莱克多巴胺(Ractopamine,Rac)属于瘦肉精类物质,常被用作饲料添加剂,莱克多巴胺的残留容易聚集在动物组织,尤其是内脏中。莱克多巴胺能够通过食物链积聚在人体内,当累积的莱克多巴胺超过一定量时,易发生毒副反应,出现心动过速、恶心晕眩、肌肉疼痛等中毒症状,严重者甚至会危及生命。目前,针对食品中莱克多巴胺残留定性定量分析的主要手段是有:(1)仪器分析法,具有灵敏度高、准确性好等优势,但样品前处理复杂,需要大型精密仪器,检测成本高,需要较高水平的专业技术人员,不适合现场快速检测。(2)免疫分析法。ELISA具有操作相对简单、高通量等优势,但其灵敏度一般在ng/mL级别,线性范围较窄,且不适用于痕量检测。胶体金免疫层析试纸条具有操作简单、反应速度快、适合现场快速检测等优点。但其灵敏度比ELISA低,线性范围较窄,同样无法满足痕量小分子残留的分析。

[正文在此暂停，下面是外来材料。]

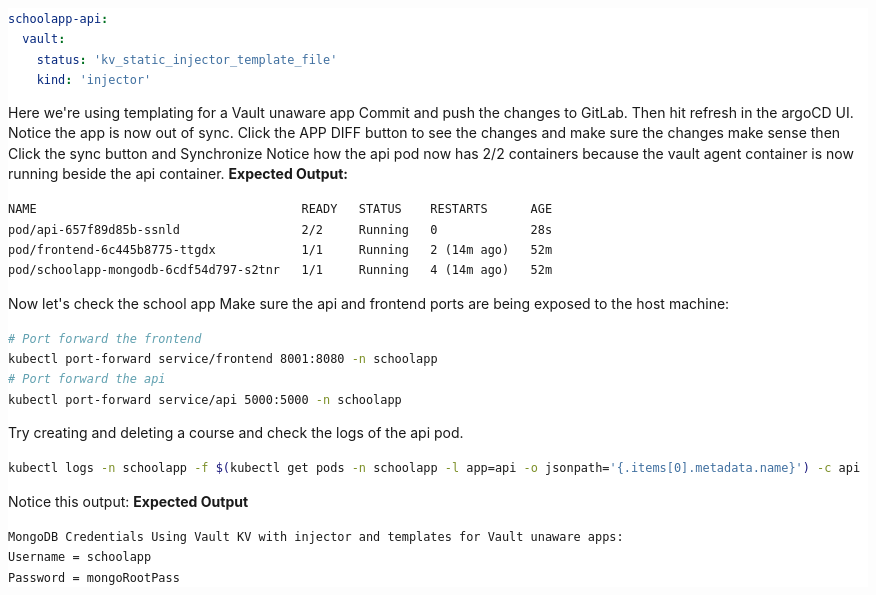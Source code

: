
 ```yaml
schoolapp-api:
  vault:
    status: 'kv_static_injector_template_file'
    kind: 'injector'
```
Here we're using templating for a Vault unaware app
Commit and push the changes to GitLab. Then hit refresh in the argoCD UI.
Notice the app is now out of sync.
Click the APP DIFF button to see the changes and make sure the changes make sense then Click the sync button and Synchronize
Notice how the api pod now has 2/2 containers because the vault agent container is now running beside the api container.
**Expected Output:**
```
NAME                                     READY   STATUS    RESTARTS      AGE
pod/api-657f89d85b-ssnld                 2/2     Running   0             28s
pod/frontend-6c445b8775-ttgdx            1/1     Running   2 (14m ago)   52m
pod/schoolapp-mongodb-6cdf54d797-s2tnr   1/1     Running   4 (14m ago)   52m
```
Now let's check the school app
Make sure the api and frontend ports are being exposed to the host machine:
```bash
# Port forward the frontend
kubectl port-forward service/frontend 8001:8080 -n schoolapp
# Port forward the api
kubectl port-forward service/api 5000:5000 -n schoolapp
```
Try creating and deleting a course and check the logs of the api pod.
```bash
kubectl logs -n schoolapp -f $(kubectl get pods -n schoolapp -l app=api -o jsonpath='{.items[0].metadata.name}') -c api
```
Notice this output:
**Expected Output**
```
MongoDB Credentials Using Vault KV with injector and templates for Vault unaware apps: 
Username = schoolapp
Password = mongoRootPass
```

	
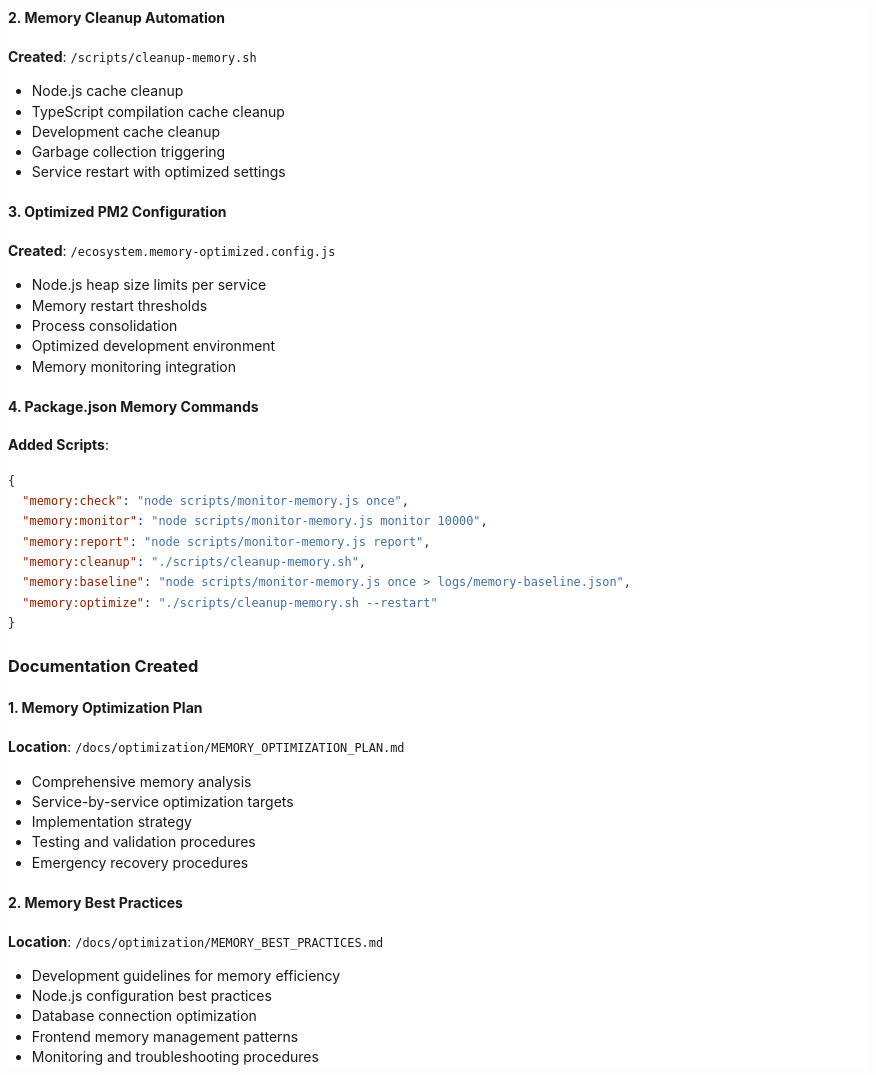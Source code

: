 #### 2. Memory Cleanup Automation

**Created**: `/scripts/cleanup-memory.sh`

- Node.js cache cleanup
- TypeScript compilation cache cleanup
- Development cache cleanup
- Garbage collection triggering
- Service restart with optimized settings

#### 3. Optimized PM2 Configuration

**Created**: `/ecosystem.memory-optimized.config.js`

- Node.js heap size limits per service
- Memory restart thresholds
- Process consolidation
- Optimized development environment
- Memory monitoring integration

#### 4. Package.json Memory Commands

**Added Scripts**:

```json
{
  "memory:check": "node scripts/monitor-memory.js once",
  "memory:monitor": "node scripts/monitor-memory.js monitor 10000",
  "memory:report": "node scripts/monitor-memory.js report",
  "memory:cleanup": "./scripts/cleanup-memory.sh",
  "memory:baseline": "node scripts/monitor-memory.js once > logs/memory-baseline.json",
  "memory:optimize": "./scripts/cleanup-memory.sh --restart"
}
```

### Documentation Created

#### 1. Memory Optimization Plan

**Location**: `/docs/optimization/MEMORY_OPTIMIZATION_PLAN.md`

- Comprehensive memory analysis
- Service-by-service optimization targets
- Implementation strategy
- Testing and validation procedures
- Emergency recovery procedures

#### 2. Memory Best Practices

**Location**: `/docs/optimization/MEMORY_BEST_PRACTICES.md`

- Development guidelines for memory efficiency
- Node.js configuration best practices
- Database connection optimization
- Frontend memory management patterns
- Monitoring and troubleshooting procedures
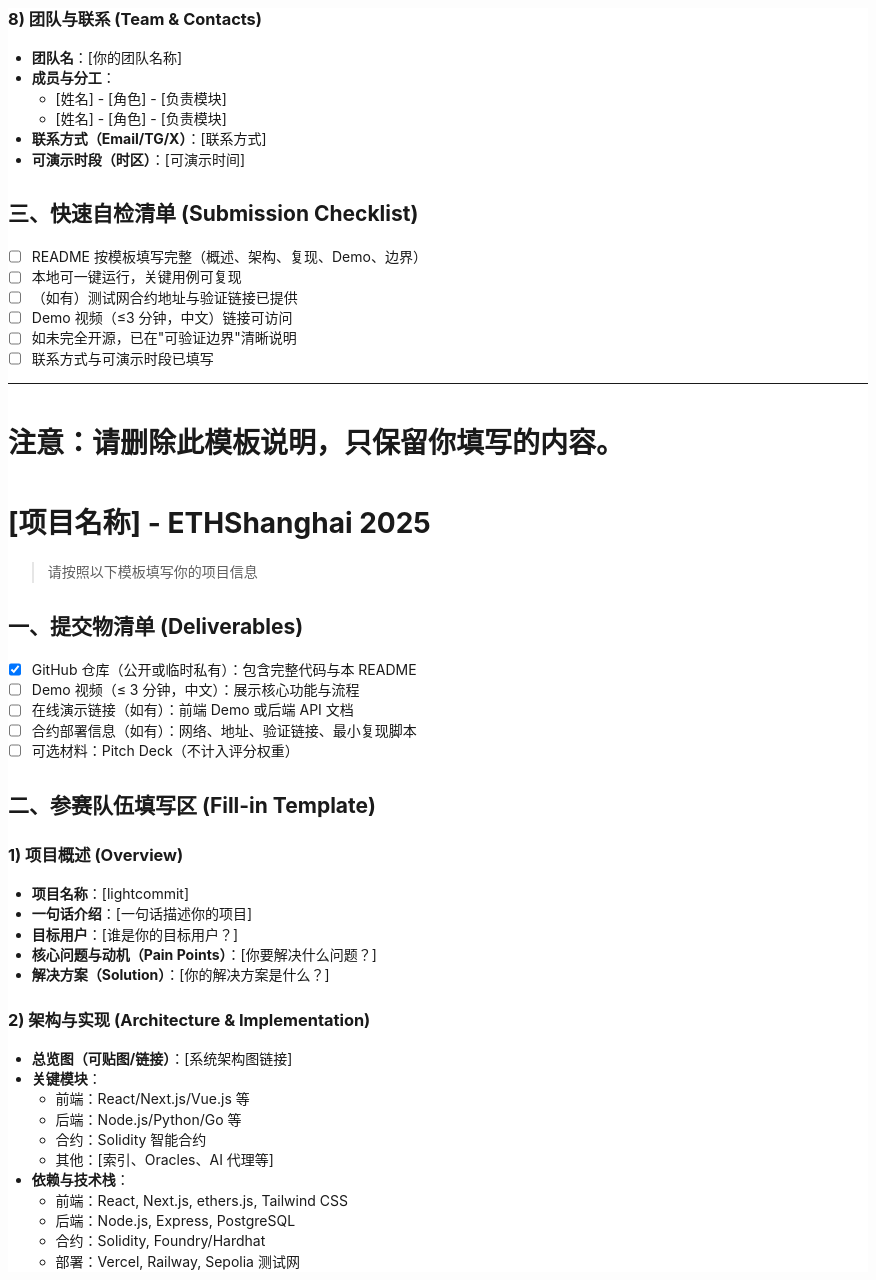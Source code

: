 ### 8) 团队与联系 (Team & Contacts)

- **团队名**：[你的团队名称]
- **成员与分工**：
  - [姓名] - [角色] - [负责模块]
  - [姓名] - [角色] - [负责模块]
- **联系方式（Email/TG/X）**：[联系方式]
- **可演示时段（时区）**：[可演示时间]

## 三、快速自检清单 (Submission Checklist)

- [ ] README 按模板填写完整（概述、架构、复现、Demo、边界）
- [ ] 本地可一键运行，关键用例可复现
- [ ] （如有）测试网合约地址与验证链接已提供
- [ ] Demo 视频（≤3 分钟，中文）链接可访问
- [ ] 如未完全开源，已在"可验证边界"清晰说明
- [ ] 联系方式与可演示时段已填写

---

**注意**：请删除此模板说明，只保留你填写的内容。
=======
# [项目名称] - ETHShanghai 2025

> 请按照以下模板填写你的项目信息

## 一、提交物清单 (Deliverables)

- [x] GitHub 仓库（公开或临时私有）：包含完整代码与本 README
- [ ] Demo 视频（≤ 3 分钟，中文）：展示核心功能与流程
- [ ] 在线演示链接（如有）：前端 Demo 或后端 API 文档
- [ ] 合约部署信息（如有）：网络、地址、验证链接、最小复现脚本
- [ ] 可选材料：Pitch Deck（不计入评分权重）

## 二、参赛队伍填写区 (Fill-in Template)

### 1) 项目概述 (Overview)

- **项目名称**：[lightcommit]
- **一句话介绍**：[一句话描述你的项目]
- **目标用户**：[谁是你的目标用户？]
- **核心问题与动机（Pain Points）**：[你要解决什么问题？]
- **解决方案（Solution）**：[你的解决方案是什么？]

### 2) 架构与实现 (Architecture & Implementation)

- **总览图（可贴图/链接）**：[系统架构图链接]
- **关键模块**：
  - 前端：React/Next.js/Vue.js 等
  - 后端：Node.js/Python/Go 等
  - 合约：Solidity 智能合约
  - 其他：[索引、Oracles、AI 代理等]
- **依赖与技术栈**：
  - 前端：React, Next.js, ethers.js, Tailwind CSS
  - 后端：Node.js, Express, PostgreSQL
  - 合约：Solidity, Foundry/Hardhat
  - 部署：Vercel, Railway, Sepolia 测试网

单核细胞增生李斯特氏菌(Listeria monocytogenes,简称单增李斯特菌)是李斯特菌属中致病力最强的革兰氏阳性菌,除了大肠杆菌、沙门氏菌和金黄色葡萄球菌,单增李斯特菌于20世纪90年代被世界卫生组织(WHO)列为第四大食源性致病菌。单增李斯特菌在自然中广泛存在,能对水源、饲料及各类食品造成污染,尤其冷藏食品,这使得贮存食物和冷链运输受到巨大威胁。国家食品安全法规定食物中不得检出单增李斯特菌。目前检测食源性致病菌的主要检测方法有微生物培养法、免疫检测方法、PCR法等。微生物培养法准确性好,但其耗时长,不适合快速检测。免疫检测方法的灵敏度不足以满足痕量食源性致病菌检测的需要。PCR方法具有灵敏度高的优势,但其需要洁净的环境,容易受气溶胶的污染。因此,构建一种简便的方法实现对单增李斯特菌高灵敏、快速的检测具有重要的意义。
临床诊断中生物标志物的早期筛查和诊断能够有效地保障人体健康、减少经济损失。血清中的降钙素原是一种具有良好特异性的细菌感染生物标志物,正常的人体中降钙素原的含量很低,只有当人体被细菌感染之后其在血液中的浓度才会显著上升,因此其被广泛作为一种细菌感染的生物标志物,在临床诊断领域发挥着重要作用。对血清中痕量的降钙素原进行高灵敏检测,对及时诊断细菌性感染等疾病、维护人体健康具有重要意义。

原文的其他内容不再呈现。